And woe is me if I strike the wrong balance!! They resent what they consider excess monitoring. And I fear the possible consequences of too little monitoring!! We experienced a difference of opinion on precisely this question just last weekend.
Striking the right balance is particularly tricky with growing children, but the issue is certainly not limited to them. I have let some friendships atrophy because I didn’t hold on tightly enough, and I regret that. I have held onto some friendships after a former friend has moved on.
We face the same issue at Church. When someone begins attending St David’s, we all want to invite them into the community and make sure they know the many ways they could participate. But we don’t want to come on too strong or assume that people are more committed than they are. The same is true for people who are a casual part of the Saint David’s family, people who worship with us occasionally, but might not show up for several weeks at a time. What would be too much? And what counts as neglect?

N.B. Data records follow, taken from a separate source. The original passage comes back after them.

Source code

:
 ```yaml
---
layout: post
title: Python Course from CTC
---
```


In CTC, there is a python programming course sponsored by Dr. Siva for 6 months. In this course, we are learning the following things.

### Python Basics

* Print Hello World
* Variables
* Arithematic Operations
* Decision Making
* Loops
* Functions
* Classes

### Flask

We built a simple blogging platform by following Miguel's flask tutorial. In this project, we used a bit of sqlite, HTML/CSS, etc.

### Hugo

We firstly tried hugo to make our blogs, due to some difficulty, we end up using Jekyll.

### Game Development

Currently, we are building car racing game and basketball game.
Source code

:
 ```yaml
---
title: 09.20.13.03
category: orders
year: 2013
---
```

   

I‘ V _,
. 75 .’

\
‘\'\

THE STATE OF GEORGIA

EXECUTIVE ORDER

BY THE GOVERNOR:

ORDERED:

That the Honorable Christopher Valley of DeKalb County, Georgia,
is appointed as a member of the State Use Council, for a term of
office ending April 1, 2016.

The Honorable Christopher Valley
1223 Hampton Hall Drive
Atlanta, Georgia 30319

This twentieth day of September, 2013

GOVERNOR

Putting aside the important example of children, my impression is that we in our culture tend to err on the side of giving people too much distance. My own friendships have suffered more from neglect than from excess, and I believe I am typical. Americans are busy, and we mostly want to respect each other’s privacy. Add to that a little insecurity, and the result is a lot of loneliness and isolation. Indeed, I suspect the worst cases of holding on too tightly—stalking—stem in part from the stalker’s own sense of isolation and neediness.
As Christians, we are called to respect the dignity of every human being. That means, among other things, we have to allow the people in our lives the freedom to make their own choices about how they want to relate to us. But we are also called to love, and love means making ourselves available, even when it is a little scary or a little troublesome. May God give us all enough grace to do both, in something like proper measure!